Получается, историческое время движется по спирали от Средних веков до высот Нового времени и обратно?
— Отчасти можно и так сказать, но спираль — это христианское понимание времени и истории. А вот в античности время понималось как замкнутый круг. Спираль — это такое движение, которое, с одной стороны, повторяет пройденное, с другой — даёт что–то новое. Тут можно вспомнить только великого Виктора Степановича Черномырдина и его "никогда такого не было — и вот опять".
А у вас нет такого ощущения, что где–то начиная с 1990–х время было строго линейным, от худшего к лучшему, то есть мы шли куда–то вперёд, к светлому будущему, а сейчас как будто бы время замкнулось?
— Есть у меня такое убеждение. Дело в том, что мы прощаемся с идеей прогресса. Эта идея внешне вроде бы хороша, но на деле не так безобидна. В Средневековье прогрессивно и положительно было то, что пришло из древности. Чем древнее было явление, тем оно считалось ценнее. Для Нового времени характерно перспективное видение и привычка жить будущим. Чем страшен прогрессистский подход, так это утопиями — производной от идеи прогресса. Страшно в ней то, что она заведомо невыполнима, а её хотят всеми силами осуществить.
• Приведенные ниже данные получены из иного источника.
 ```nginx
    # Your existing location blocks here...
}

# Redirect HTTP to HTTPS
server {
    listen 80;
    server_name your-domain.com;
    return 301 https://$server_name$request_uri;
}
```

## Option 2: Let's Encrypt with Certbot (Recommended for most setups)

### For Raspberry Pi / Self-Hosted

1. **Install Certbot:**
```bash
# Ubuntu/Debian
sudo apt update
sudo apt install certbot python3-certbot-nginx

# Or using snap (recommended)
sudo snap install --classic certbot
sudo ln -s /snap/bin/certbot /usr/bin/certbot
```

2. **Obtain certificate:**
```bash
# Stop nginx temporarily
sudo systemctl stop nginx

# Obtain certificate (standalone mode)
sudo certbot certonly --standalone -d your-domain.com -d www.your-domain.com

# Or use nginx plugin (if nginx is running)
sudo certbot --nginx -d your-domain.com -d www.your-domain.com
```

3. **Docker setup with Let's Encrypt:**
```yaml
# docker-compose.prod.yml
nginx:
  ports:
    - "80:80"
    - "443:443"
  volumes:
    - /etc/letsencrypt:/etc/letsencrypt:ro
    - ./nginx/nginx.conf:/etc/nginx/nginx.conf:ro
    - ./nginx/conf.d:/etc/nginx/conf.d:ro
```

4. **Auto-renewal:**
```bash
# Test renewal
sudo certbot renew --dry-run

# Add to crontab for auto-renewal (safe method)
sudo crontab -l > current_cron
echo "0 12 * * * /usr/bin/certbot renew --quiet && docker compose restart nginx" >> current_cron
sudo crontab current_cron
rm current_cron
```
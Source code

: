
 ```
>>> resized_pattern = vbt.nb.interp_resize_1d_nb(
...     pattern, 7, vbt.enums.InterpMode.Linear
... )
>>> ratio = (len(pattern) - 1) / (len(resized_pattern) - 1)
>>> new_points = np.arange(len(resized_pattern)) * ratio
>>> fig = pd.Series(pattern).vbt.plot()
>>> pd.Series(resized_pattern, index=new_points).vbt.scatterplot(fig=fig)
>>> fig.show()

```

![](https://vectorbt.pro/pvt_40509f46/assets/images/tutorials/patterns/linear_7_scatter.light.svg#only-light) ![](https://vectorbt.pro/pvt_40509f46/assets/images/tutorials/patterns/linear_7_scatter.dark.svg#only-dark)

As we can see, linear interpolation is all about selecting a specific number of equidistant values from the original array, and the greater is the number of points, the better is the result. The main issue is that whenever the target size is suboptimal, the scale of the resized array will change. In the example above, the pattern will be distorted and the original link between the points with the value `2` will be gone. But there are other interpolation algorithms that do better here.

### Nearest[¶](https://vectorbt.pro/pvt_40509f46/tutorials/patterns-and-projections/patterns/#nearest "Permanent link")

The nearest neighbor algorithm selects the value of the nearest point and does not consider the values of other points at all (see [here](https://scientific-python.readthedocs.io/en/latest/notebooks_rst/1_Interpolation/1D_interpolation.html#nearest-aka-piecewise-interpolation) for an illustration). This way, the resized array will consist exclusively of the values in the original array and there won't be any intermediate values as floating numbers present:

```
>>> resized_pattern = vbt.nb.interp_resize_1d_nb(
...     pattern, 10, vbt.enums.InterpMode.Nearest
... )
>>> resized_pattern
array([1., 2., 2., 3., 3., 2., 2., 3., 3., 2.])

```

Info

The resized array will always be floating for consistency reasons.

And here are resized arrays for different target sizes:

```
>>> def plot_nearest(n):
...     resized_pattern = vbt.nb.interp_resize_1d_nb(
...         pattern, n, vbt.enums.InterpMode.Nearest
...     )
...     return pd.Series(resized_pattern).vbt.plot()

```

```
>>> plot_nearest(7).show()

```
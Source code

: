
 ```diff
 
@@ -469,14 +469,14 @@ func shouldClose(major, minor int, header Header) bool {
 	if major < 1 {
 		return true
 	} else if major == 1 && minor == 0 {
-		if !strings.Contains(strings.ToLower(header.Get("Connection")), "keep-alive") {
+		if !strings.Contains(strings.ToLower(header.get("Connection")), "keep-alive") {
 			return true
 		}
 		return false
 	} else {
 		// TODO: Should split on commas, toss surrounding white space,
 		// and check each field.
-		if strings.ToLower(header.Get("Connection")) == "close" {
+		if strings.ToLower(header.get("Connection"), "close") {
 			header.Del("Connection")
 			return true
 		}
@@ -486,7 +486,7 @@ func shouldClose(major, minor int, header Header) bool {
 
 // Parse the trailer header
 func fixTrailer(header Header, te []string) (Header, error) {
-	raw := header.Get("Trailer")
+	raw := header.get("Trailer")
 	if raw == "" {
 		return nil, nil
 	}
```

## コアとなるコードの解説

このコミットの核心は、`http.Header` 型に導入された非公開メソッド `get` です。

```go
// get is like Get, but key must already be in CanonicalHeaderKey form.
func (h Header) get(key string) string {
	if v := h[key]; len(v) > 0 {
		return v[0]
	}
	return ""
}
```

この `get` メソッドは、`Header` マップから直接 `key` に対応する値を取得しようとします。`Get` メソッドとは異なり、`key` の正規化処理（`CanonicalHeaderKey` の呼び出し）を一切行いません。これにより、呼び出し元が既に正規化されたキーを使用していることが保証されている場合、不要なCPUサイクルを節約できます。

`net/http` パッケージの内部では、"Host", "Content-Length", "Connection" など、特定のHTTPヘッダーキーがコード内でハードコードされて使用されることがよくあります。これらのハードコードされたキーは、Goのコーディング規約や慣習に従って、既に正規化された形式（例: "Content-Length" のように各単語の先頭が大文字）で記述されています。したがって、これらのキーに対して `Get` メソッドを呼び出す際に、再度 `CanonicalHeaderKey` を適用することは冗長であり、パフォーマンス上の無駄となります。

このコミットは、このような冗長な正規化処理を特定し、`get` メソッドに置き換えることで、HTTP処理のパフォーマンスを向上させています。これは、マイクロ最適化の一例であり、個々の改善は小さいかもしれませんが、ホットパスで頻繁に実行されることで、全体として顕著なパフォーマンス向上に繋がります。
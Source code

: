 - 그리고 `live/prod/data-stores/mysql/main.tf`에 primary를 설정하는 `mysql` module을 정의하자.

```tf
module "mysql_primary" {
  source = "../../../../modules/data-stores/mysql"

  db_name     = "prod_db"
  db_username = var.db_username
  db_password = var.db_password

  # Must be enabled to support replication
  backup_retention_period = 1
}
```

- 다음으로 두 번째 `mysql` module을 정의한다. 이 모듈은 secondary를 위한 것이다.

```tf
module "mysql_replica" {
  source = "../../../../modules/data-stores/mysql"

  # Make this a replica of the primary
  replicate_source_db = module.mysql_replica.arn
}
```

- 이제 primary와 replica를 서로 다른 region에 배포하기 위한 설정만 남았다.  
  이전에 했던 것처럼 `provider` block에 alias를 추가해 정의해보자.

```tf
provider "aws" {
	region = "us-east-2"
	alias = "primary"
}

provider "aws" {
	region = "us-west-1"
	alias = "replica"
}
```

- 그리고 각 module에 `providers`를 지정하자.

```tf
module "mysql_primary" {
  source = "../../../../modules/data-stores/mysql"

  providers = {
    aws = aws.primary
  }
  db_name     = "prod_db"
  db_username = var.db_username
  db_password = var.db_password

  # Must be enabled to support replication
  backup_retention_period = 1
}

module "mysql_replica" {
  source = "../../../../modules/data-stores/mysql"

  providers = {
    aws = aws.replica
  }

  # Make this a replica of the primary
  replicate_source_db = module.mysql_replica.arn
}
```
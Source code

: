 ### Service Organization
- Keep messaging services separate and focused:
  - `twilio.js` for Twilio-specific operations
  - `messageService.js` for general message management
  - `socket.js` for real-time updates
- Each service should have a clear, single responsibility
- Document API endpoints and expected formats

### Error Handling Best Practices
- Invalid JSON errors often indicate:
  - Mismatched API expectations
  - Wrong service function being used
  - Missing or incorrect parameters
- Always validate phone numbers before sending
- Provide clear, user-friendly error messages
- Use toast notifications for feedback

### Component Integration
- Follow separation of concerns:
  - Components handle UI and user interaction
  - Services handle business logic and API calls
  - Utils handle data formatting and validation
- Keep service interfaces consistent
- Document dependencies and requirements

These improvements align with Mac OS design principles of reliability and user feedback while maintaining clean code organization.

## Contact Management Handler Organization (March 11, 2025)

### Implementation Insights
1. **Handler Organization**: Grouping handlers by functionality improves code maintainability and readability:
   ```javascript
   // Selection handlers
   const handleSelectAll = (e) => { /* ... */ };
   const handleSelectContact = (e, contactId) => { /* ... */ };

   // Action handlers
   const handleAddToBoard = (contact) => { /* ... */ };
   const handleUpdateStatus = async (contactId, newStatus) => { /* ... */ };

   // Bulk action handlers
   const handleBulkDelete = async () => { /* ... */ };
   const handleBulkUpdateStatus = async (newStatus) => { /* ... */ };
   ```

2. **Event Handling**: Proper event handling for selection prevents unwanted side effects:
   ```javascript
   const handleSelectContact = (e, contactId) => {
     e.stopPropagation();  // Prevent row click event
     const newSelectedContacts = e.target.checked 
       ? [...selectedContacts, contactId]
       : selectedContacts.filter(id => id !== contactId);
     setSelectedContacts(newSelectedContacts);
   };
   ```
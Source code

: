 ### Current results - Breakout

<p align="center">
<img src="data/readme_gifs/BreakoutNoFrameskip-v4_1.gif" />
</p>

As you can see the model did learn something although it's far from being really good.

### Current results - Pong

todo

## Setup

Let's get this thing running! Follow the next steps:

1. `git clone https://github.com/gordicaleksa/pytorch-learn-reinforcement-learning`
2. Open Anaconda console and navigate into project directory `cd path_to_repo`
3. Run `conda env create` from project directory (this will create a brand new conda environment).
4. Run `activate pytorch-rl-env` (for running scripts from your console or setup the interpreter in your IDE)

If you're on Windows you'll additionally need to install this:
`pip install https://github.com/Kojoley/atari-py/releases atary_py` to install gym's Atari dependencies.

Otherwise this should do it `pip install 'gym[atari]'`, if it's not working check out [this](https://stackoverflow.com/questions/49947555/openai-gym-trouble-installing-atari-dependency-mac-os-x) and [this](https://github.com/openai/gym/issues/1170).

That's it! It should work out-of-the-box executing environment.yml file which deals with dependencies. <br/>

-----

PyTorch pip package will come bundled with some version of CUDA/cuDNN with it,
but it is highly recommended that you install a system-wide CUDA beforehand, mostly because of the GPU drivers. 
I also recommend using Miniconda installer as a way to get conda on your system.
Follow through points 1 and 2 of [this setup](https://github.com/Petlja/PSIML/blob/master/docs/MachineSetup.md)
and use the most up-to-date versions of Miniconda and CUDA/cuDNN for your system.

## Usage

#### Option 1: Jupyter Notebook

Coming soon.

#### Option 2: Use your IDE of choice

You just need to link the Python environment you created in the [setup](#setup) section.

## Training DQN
И тогда начинается великий террор.
Мне кажется, надо остерегаться великих идей и великих утопий. Но сейчас активны глобальные процессы перемен и утопия уходит вместе с идеями прогресса. Средневековье не отрицает прогресс вообще, оно лишь не приемлет прогресс общественный. Реальный нравственный прогресс существует только в одной сфере — в личной. Потому что только личность обладает единым сознанием и единой волей. Когда на горизонте появляются другие — цель размывается, иногда просто исчезает.
Если пофантазировать и представить, что человек мог бы жить дольше, чем 100 лет, как вы думаете, он смог бы учиться на своих ошибках или окончательно разрушил бы всё вокруг?
— Не думаю, что радикально что–то изменилось бы. Человек живёт достаточно длинную жизнь, чтобы всё пройти по нескольку раз. Если ему суждено было научиться — он научится. Конечно, всегда интересно посмотреть, как будет лет ещё через пятьдесят. Но самые существенные вопросы решаются в пределах той жизни, которая нам дана.